Ceramides in skin care
The naturally occurring intercellular lipids of the SC are composed of approximately equal proportions of ceramides, cholesterol, and fatty acids (referred to in this article as the “three barrier lipids” for simplicity).5-9 Alterations in any of these three barrier lipids or their regulatory enzymes result in impairments in the function of the epidermal barrier. Therefore, any synthetic ceramide must mimic the shape of natural ceramides, or the three barrier lipids in the moisturizer must mimic the shape of the entire bilayer lamella. Unfortunately, most barrier repair moisturizers do not meet these criteria and are not true barrier repair moisturizers.
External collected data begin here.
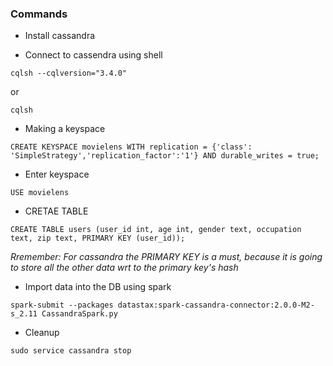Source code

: ### Commands

- Install cassandra

- Connect to cassendra using shell
```
cqlsh --cqlversion="3.4.0"
```
or
```
cqlsh
```


- Making a keyspace
```
CREATE KEYSPACE movielens WITH replication = {'class': 'SimpleStrategy','replication_factor':'1'} AND durable_writes = true;
```
- Enter keyspace
```
USE movielens
```
- CRETAE TABLE
```
CREATE TABLE users (user_id int, age int, gender text, occupation text, zip text, PRIMARY KEY (user_id));
```
<i>Rremember: For cassandra the PRIMARY KEY is a must, because it is going to store all the other data wrt to the primary key's hash</i>

- Import data into the DB using spark
```
spark-submit --packages datastax:spark-cassandra-connector:2.0.0-M2-s_2.11 CassandraSpark.py
```

- Cleanup
```
sudo service cassandra stop
```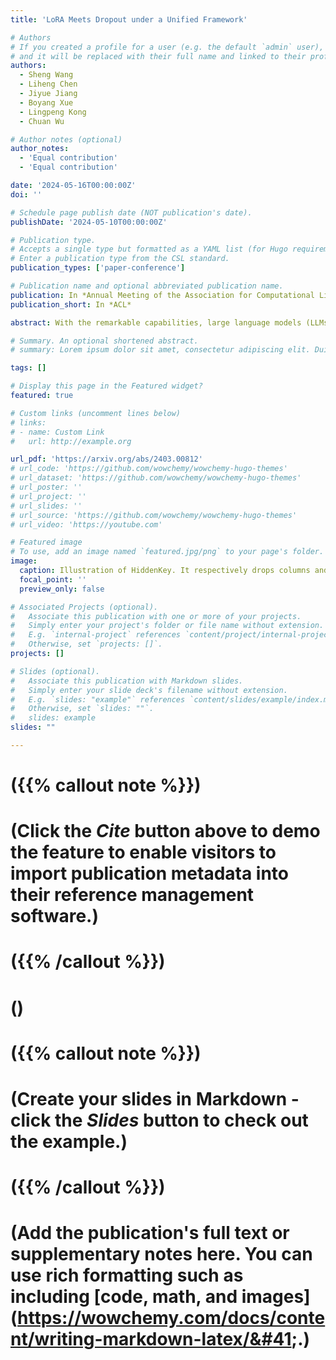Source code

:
 ```yaml
---
title: 'LoRA Meets Dropout under a Unified Framework'

# Authors
# If you created a profile for a user (e.g. the default `admin` user), write the username (folder name) here
# and it will be replaced with their full name and linked to their profile.
authors:
  - Sheng Wang
  - Liheng Chen
  - Jiyue Jiang
  - Boyang Xue
  - Lingpeng Kong
  - Chuan Wu

# Author notes (optional)
author_notes:
  - 'Equal contribution'
  - 'Equal contribution'

date: '2024-05-16T00:00:00Z'
doi: ''

# Schedule page publish date (NOT publication's date).
publishDate: '2024-05-10T00:00:00Z'

# Publication type.
# Accepts a single type but formatted as a YAML list (for Hugo requirements).
# Enter a publication type from the CSL standard.
publication_types: ['paper-conference']

# Publication name and optional abbreviated publication name.
publication: In *Annual Meeting of the Association for Computational Linguistics (ACL)*
publication_short: In *ACL*

abstract: With the remarkable capabilities, large language models (LLMs) have emerged as essential elements in numerous NLP applications, while parameter-efficient finetuning, especially LoRA, has gained popularity as a lightweight approach for model customization. Meanwhile, various dropout methods, initially designed for full finetuning with all the parameters updated, alleviates overfitting associated with excessive parameter redundancy. Hence, a possible contradiction arises from negligible trainable parameters of LoRA and the effectiveness of previous dropout methods, which has been largely overlooked. To fill this gap, we first confirm that parameter-efficient LoRA is also overfitting-prone. We then revisit transformerspecific dropout methods, and establish their equivalence and distinctions mathematically and empirically. Building upon this comparative analysis, we introduce a unified framework for a comprehensive investigation, which instantiates these methods based on dropping position, structural pattern and compensation measure. Through this framework, we reveal the new preferences and performance comparisons of them when involved with limited trainable parameters. This framework also allows us to amalgamate the most favorable aspects into a novel dropout method named HiddenKey. Extensive experiments verify the remarkable superiority and sufficiency of HiddenKey across multiple models and tasks, which highlights it as the preferred approach for high-performance and parameter-efficient finetuning of LLMs.

# Summary. An optional shortened abstract.
# summary: Lorem ipsum dolor sit amet, consectetur adipiscing elit. Duis posuere tellus ac convallis placerat. Proin tincidunt magna sed ex sollicitudin condimentum.

tags: []

# Display this page in the Featured widget?
featured: true

# Custom links (uncomment lines below)
# links:
# - name: Custom Link
#   url: http://example.org

url_pdf: 'https://arxiv.org/abs/2403.00812'
# url_code: 'https://github.com/wowchemy/wowchemy-hugo-themes'
# url_dataset: 'https://github.com/wowchemy/wowchemy-hugo-themes'
# url_poster: ''
# url_project: ''
# url_slides: ''
# url_source: 'https://github.com/wowchemy/wowchemy-hugo-themes'
# url_video: 'https://youtube.com'

# Featured image
# To use, add an image named `featured.jpg/png` to your page's folder.
image:
  caption: Illustration of HiddenKey. It respectively drops columns and elements of attention logits and hidden representations, and augments bidirectional KL loss to minimize the training and inference gap implicitly.
  focal_point: ''
  preview_only: false

# Associated Projects (optional).
#   Associate this publication with one or more of your projects.
#   Simply enter your project's folder or file name without extension.
#   E.g. `internal-project` references `content/project/internal-project/index.md`.
#   Otherwise, set `projects: []`.
projects: []

# Slides (optional).
#   Associate this publication with Markdown slides.
#   Simply enter your slide deck's filename without extension.
#   E.g. `slides: "example"` references `content/slides/example/index.md`.
#   Otherwise, set `slides: ""`.
#   slides: example
slides: ""

---
```


# ({{% callout note %}})

# (Click the _Cite_ button above to demo the feature to enable visitors to import publication metadata into their reference management software.)

# ({{% /callout %}})

# ()
# ({{% callout note %}})

# (Create your slides in Markdown - click the _Slides_ button to check out the example.)

# ({{% /callout %}})

# (Add the publication's **full text** or **supplementary notes** here. You can use rich formatting such as including [code, math, and images]&#40;https://wowchemy.com/docs/content/writing-markdown-latex/&#41;.)
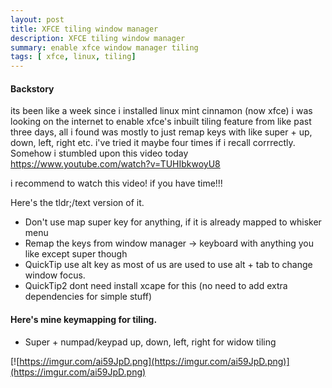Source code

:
 ```yaml
---
layout: post
title: XFCE tiling window manager
description: XFCE tiling window manager
summary: enable xfce window manager tiling
tags: [ xfce, linux, tiling]
---
```


#### Backstory
its been like a week since i installed linux mint cinnamon (now xfce)
i was looking on the internet to enable xfce's inbuilt tiling feature from like past three days,
all i found was mostly to just remap keys with like super + up, down, left, right etc.
i've tried it maybe four times if i recall corrrectly. Somehow i stumbled upon this video today
https://www.youtube.com/watch?v=TUHIbkwoyU8

i recommend to watch this video! if you have time!!!  

Here's the tldr;/text version of it.  

- Don\'t use map super key for anything, if it is already mapped to whisker menu
- Remap the keys from window manager -> keyboard with anything you like except super though
- QuickTip use alt key as most of us are used to use alt + tab to change window focus.
- QuickTip2 dont need install xcape for this (no need to add extra dependencies for simple stuff)


#### Here's mine keymapping for tiling.  


- Super + numpad/keypad up, down, left, right for widow tiling  


[![https://imgur.com/ai59JpD.png](https://imgur.com/ai59JpD.png)](https://imgur.com/ai59JpD.png)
How do you know if a moisturizer repairs the skin barrier?
Clinical tests such as measuring transepidermal water loss (TEWL) with a Tewameter are usually done to support the barrier repair claim. However, occlusive ingredients like oils can lower TEWL without affecting the barrier. In fact, we believe that sebum on the skin can make an impaired barrier and result in normal TEWL even when the barrier is impaired. So, just because a product improved TEWL does not necessarily mean that it repairs the barrier.
One way to test the ability of a moisturizer to repair the barrier is to look at a structural analysis of the moisturizer to see if it forms the requisite bilayer lamellar shape. An easy way to do this testing is to look for the cross pattern under a cross polarized microscope. The cross pattern is known as optical anisotropy. 8
The best barrier repair creams
Optimal barrier repair creams either feature a 1:1:1 ratio of epidermal lipids or form a cross structure when viewed with a cross-polarized microscope.8 There are several categories of barrier repair moisturizers that meet these criteria.
Barrier repair creams with a 1:1:1 ratio of lipids:
Peter Elias, MD, holds the patent on barrier repair moisturizer technology that has a 1:1:1 ratio. His well-established technology is used in a prescription barrier repair cream called EpiCeram® which is approved by the Food and Drug Administration to treat eczema. There are no other moisturizers that I know of that contain this 1:1:1 lipid ratio.
There is a barrier repair cream on the market that contains a 2:4:2 ratio of lipids based on a study that showed that this ratio is effective in older skin with an impaired barrier. It is unknown if this moisturizer forms a cross pattern.